Sorry about the link. Its my sisters and I have asked her to open it to the public. She just finished nursing school and is preparing for the big exam to become an RN so she is probably not getting on facebook to read messages. When she is finished I will get with her again and see if we can get a good link. I'm really sorry you are missing it. Miela shakes and I am in the process of teaching her right from left. :think:


----------



## Trickyroo (Sep 26, 2012)

KellyM said:


> Sorry about the link. Its my sisters and I have asked her to open it to the public. She just finished nursing school and is preparing for the big exam to become an RN so she is probably not getting on facebook to read messages. When she is finished I will get with her again and see if we can get a good link. I'm really sorry you are missing it.

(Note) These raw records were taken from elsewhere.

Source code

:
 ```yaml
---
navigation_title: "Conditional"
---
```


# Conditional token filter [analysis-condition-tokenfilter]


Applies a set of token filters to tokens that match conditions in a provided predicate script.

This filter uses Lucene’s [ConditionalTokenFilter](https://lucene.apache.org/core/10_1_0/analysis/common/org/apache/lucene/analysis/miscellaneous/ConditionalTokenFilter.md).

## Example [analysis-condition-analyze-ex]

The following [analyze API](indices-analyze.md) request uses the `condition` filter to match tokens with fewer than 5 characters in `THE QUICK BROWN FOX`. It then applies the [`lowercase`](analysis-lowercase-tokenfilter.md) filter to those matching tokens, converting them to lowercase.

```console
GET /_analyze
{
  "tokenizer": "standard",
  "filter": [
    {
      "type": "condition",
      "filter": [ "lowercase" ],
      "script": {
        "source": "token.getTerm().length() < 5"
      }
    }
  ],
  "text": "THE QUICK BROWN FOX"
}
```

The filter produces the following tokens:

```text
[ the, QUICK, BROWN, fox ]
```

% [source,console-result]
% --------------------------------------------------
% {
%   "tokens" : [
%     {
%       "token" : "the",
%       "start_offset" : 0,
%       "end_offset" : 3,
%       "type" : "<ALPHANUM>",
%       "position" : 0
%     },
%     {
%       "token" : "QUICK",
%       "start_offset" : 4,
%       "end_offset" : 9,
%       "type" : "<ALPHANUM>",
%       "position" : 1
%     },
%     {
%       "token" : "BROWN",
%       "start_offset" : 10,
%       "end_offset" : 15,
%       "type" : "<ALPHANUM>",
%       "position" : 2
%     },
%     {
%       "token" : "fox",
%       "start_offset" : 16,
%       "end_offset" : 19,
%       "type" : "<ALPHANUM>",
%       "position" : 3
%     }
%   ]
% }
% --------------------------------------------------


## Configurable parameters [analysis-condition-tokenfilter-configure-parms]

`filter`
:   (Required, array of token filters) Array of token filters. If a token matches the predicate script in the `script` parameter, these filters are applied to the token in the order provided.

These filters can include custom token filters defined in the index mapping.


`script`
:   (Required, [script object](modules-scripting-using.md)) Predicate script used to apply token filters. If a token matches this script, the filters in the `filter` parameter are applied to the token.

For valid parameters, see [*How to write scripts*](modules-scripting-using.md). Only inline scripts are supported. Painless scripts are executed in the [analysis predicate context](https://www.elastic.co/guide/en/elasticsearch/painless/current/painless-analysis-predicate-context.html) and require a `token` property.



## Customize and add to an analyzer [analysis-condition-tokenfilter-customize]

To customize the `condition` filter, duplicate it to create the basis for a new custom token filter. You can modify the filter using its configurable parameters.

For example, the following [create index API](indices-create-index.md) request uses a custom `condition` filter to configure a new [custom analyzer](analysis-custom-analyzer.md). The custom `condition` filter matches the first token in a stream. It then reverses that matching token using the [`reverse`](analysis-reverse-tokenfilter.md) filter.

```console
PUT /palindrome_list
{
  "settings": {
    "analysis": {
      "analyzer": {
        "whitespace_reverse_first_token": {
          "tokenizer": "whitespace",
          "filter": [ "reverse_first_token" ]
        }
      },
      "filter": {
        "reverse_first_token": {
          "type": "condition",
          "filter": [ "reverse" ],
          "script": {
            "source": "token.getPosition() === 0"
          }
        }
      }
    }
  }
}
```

Miela shakes and I am in the process of teaching her right from left. :think:


Miela sounds lovely  I bet she will get that in no time !


----------



## CritterCarnival (Sep 18, 2013)

Could you post Miela's Reg # and her name so we can look her up? You've really got me curious now! :whatgoat: 

By the way, tell your sis "good luck on her exam" and "thanks, we need more good health care folks"!!


----------



## nchen7 (Feb 25, 2013)

Kat, are you planning yet another road trip?!? LOL

to the OP, it is hard to let go. trust me. I am currently in process of moving countries, and had to say goodbye to my girls. it's terribly hard, and it hurts, but...if you find a great home comparable to the care you provide her, then I would say take the chance. good luck to you. :hug:


----------



## CritterCarnival (Sep 18, 2013)

nchen7 said:


> Kat, are you planning yet another road trip?!? LOL


LOL, yeah maybe, but this one is only 7 hours one way instead of 14 hours. And if I do, I'm going to take out the middle seat from my nice comfy road tripping van and take it to go get her. Plastic sheeting for waterproofing, rubber mats and straw...we'll be traveling in style!!


----------



## nchen7 (Feb 25, 2013)

7 hrs isn't so bad.... hopefully you can start putting together a road trip playlist soon! :goattruck:


----------



## Trickyroo (Sep 26, 2012)

Tell your sis good luck with her exam  It will work out for you and Miela


----------



## mariarose (Oct 23, 2014)

Did you ever find a home for the 2 of them? I might be interested if you have not.


----------